The air and solvent distribution nodes of the platform are a distribution cell with minimal pressure loss and are located at the same distance from each other and from the center of the platform. Each air and solvent distribution unit is located under the frame pipes, and under the air and solvent distribution units there is a maximum volume of auxiliary hoses when filling them with solvent or above-water waters during immersion and maximum buoyancy when surfacing. When compressed air is supplied, auxiliary hoses and air and solvent distribution units are pumped first in the device and form an air cushion in each part of the platform.

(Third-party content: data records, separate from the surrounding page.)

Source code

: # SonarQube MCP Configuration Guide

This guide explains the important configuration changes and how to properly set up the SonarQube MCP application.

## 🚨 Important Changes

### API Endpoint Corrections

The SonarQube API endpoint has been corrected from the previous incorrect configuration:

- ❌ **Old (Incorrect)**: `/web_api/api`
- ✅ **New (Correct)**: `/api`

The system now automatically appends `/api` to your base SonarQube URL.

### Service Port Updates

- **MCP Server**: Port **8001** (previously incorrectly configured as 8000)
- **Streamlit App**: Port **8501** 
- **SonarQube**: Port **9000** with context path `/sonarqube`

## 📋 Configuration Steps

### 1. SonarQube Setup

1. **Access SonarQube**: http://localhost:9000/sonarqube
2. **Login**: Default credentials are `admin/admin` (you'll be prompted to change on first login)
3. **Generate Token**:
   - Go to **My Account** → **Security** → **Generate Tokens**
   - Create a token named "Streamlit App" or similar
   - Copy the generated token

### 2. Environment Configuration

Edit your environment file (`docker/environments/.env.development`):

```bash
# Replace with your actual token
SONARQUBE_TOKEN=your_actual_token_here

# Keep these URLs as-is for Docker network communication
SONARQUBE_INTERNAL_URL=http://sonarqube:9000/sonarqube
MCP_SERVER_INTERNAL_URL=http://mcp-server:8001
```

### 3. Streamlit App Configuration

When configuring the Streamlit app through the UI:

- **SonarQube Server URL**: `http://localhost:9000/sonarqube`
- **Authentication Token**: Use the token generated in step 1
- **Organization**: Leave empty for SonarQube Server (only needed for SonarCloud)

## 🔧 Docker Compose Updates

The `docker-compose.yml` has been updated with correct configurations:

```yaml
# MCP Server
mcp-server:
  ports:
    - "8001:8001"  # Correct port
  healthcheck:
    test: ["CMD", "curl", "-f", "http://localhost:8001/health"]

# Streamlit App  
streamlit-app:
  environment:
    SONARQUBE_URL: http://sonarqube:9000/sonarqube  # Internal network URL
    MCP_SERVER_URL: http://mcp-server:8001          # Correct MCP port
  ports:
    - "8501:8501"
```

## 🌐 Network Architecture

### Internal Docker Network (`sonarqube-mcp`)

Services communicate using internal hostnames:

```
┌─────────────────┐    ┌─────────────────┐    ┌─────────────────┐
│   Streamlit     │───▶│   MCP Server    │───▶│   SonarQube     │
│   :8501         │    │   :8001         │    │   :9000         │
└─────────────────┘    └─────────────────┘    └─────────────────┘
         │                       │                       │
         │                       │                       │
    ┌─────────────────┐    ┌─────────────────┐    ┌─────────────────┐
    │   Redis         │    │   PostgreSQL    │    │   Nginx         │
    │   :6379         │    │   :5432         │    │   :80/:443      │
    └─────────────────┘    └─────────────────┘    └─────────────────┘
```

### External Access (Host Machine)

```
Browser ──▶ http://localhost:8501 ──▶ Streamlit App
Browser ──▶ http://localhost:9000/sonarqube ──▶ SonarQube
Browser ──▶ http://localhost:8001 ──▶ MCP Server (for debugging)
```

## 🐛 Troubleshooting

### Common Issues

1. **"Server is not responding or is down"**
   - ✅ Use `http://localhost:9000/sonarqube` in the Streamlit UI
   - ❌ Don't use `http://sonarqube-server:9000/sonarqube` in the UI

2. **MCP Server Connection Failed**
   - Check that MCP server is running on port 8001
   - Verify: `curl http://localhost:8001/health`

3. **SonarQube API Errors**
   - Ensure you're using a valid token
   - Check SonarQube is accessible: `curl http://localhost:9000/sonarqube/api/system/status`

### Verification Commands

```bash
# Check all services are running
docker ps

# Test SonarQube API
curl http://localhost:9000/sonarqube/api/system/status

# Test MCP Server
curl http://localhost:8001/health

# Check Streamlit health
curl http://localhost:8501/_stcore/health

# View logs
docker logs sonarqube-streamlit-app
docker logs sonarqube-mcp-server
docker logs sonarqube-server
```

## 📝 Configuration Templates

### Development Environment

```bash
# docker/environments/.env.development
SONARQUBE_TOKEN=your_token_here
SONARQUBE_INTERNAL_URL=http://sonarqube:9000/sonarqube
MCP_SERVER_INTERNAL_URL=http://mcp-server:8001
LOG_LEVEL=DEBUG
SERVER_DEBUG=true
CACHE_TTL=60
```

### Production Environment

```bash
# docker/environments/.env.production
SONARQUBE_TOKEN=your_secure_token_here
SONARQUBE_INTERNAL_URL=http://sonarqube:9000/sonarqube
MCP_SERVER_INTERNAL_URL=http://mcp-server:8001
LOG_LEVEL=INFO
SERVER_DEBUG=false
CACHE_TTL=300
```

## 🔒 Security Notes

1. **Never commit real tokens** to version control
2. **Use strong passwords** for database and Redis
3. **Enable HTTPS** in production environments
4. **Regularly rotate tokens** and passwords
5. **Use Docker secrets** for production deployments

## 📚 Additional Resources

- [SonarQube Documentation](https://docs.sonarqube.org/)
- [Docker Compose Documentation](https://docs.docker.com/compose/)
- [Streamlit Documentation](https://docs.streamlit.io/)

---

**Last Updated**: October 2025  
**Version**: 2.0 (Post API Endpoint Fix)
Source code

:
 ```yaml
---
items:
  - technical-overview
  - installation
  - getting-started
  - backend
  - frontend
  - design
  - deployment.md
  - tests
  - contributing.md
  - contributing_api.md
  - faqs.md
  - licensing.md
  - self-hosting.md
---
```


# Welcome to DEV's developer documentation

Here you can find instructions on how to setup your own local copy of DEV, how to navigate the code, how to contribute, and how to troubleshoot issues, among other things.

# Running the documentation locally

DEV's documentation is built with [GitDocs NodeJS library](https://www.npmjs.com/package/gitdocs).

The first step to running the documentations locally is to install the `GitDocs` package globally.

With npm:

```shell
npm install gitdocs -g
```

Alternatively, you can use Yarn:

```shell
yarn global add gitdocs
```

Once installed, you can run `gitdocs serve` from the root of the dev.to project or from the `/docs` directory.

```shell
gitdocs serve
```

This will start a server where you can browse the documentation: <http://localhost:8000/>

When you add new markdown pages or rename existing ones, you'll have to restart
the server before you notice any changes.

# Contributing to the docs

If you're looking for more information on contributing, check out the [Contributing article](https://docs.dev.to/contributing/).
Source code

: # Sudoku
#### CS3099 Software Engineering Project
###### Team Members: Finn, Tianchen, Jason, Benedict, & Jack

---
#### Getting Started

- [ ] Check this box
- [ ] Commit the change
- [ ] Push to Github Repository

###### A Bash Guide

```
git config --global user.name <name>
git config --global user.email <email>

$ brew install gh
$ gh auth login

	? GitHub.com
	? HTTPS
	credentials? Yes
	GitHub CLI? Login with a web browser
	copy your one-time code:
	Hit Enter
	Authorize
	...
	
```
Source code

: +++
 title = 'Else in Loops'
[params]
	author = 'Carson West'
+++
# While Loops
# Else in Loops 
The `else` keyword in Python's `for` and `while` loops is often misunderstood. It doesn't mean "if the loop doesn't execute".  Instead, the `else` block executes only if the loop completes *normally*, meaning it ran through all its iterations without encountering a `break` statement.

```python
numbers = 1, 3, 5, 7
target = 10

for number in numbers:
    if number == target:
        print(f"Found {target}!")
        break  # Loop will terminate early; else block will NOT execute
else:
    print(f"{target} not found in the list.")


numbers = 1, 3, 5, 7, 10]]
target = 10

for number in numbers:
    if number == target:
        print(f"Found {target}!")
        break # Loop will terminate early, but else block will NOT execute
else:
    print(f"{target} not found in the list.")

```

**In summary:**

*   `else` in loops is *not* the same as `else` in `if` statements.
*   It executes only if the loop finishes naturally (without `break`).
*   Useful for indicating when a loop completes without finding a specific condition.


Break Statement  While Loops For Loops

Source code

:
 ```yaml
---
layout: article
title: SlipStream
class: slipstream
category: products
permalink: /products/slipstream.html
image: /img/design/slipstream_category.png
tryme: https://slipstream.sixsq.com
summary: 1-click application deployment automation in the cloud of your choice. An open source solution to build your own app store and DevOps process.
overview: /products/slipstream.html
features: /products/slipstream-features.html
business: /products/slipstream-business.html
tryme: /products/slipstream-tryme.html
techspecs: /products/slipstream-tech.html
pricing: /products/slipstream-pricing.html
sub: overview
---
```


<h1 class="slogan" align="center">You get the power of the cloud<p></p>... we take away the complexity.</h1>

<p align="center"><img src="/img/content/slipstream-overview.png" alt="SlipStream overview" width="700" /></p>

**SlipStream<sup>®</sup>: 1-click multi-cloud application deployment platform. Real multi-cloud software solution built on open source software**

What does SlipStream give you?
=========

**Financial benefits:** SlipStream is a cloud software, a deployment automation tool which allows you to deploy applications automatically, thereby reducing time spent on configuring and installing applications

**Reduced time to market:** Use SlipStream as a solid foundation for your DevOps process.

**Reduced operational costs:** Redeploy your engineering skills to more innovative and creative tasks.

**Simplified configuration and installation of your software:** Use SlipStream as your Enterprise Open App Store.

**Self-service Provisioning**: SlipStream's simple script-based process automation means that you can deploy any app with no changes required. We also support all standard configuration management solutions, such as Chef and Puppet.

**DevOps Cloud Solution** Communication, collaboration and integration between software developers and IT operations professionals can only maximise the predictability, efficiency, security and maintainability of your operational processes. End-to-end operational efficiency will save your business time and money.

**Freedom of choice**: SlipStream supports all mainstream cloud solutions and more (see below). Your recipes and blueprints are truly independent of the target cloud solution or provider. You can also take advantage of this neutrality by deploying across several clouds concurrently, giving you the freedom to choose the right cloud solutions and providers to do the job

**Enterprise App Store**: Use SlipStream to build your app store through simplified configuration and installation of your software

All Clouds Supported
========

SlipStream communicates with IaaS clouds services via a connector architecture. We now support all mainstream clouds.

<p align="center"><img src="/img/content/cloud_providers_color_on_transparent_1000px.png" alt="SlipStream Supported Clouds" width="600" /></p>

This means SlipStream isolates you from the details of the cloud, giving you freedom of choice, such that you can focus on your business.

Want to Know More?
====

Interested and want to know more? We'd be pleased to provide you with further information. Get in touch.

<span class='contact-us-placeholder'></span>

When lowering the platform to the surface of the sludge, under the weight of its weight, the platform captures part of the sludge and above-water, which is included in the support bends. When compressed air is supplied to two diagonally opposite parts of the platform, forming an air cushion under the platform, the other two diagonally opposite parts of the platform, mechanically connected with them, move upward with silt and water to the water surface together with the two parts into which air is supplied, as the supply hoses connected to them and the control unit are blocked by shut-off equipment. When the platform reaches the water surface, air is supplied to all parts of the platform, and thus the sludge captured by two diagonally opposite parts of the platform is pushed into the upper layers of the above-water, and the sludge captured by those parts of the platform into which air is immediately supplied is pushed out from the total thickness of the silt in the lower part of the above-sea water, creating a decompression space in the thickness of the silt. Then the shutoff valves on the braid of the hoses remain open, and the air supply stops, in this position the platform is immersed in the silts, capturing new layers.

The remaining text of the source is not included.